BP’s earnings for the last three months of 2021 were $4.1bn, beating average analyst estimates of $3.9bn. That compares with $3.3bn in the third quarter and $100mn in the final three months of 2020.

Looney stressed that oil and gas companies do not set the price of fuel, adding that when oil demand collapsed in 2020, BP made the largest loss in its 112-year history.

“We make more money when prices are high . . . we also make less money when prices are low,” he said.

The group’s share price fell to a 25-year low during 2020, days after Looney presented investors with his strategy to overhaul the company by increasing low-carbon investment and cutting oil and gas production.

Looney said he remained committed to that plan. “The more that we spend time in it the more confident and optimistic we are,” he said, adding that BP’s restructuring over the past 18 months, including the departure of 10,000 staff, had been the “largest in our history”.
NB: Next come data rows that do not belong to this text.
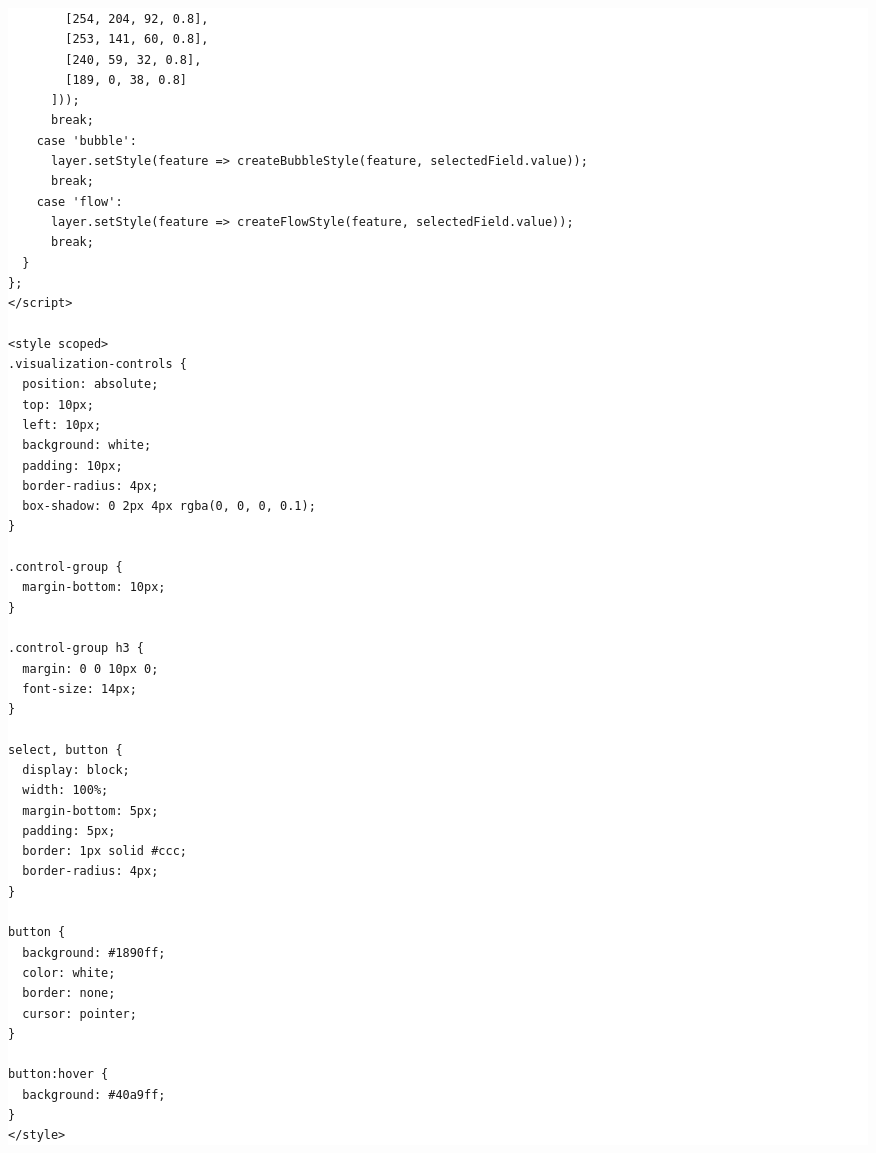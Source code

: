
 ```vue
        [254, 204, 92, 0.8],
        [253, 141, 60, 0.8],
        [240, 59, 32, 0.8],
        [189, 0, 38, 0.8]
      ]));
      break;
    case 'bubble':
      layer.setStyle(feature => createBubbleStyle(feature, selectedField.value));
      break;
    case 'flow':
      layer.setStyle(feature => createFlowStyle(feature, selectedField.value));
      break;
  }
};
</script>

<style scoped>
.visualization-controls {
  position: absolute;
  top: 10px;
  left: 10px;
  background: white;
  padding: 10px;
  border-radius: 4px;
  box-shadow: 0 2px 4px rgba(0, 0, 0, 0.1);
}

.control-group {
  margin-bottom: 10px;
}

.control-group h3 {
  margin: 0 0 10px 0;
  font-size: 14px;
}

select, button {
  display: block;
  width: 100%;
  margin-bottom: 5px;
  padding: 5px;
  border: 1px solid #ccc;
  border-radius: 4px;
}

button {
  background: #1890ff;
  color: white;
  border: none;
  cursor: pointer;
}

button:hover {
  background: #40a9ff;
}
</style>
```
Oswald Clint, an analyst at Bernstein, said there was a “spring in the step of this new organisation”. Shares in BP have risen 24 per cent this year.

Net debt fell for the seventh quarter in a row to $30.6bn, down from $32bn three months earlier. It was at $38.9bn at the end of 2020.

Under its plans to cut greenhouse gas emissions, including from the fuel burnt by its customers to net zero by 2050, BP has pledged to build or buy 25GW of renewable power by 2025 and 50GW by 2030.

BP said it was confident in delivering the 2025 targets, having quadrupled its renewables development pipeline since 2019 from 6GW to 24.5GW. Annual capital spending on low carbon energy projects was expected to increase to $3-5bn a year by 2025 and $4-6bn by 2030, it said.

It also pledged to cut emissions from its operations by 50 per cent by 2030, up from a previous target of a 30-35 per cent reduction, and expanded its net zero 2050 commitment to include emissions from traded products.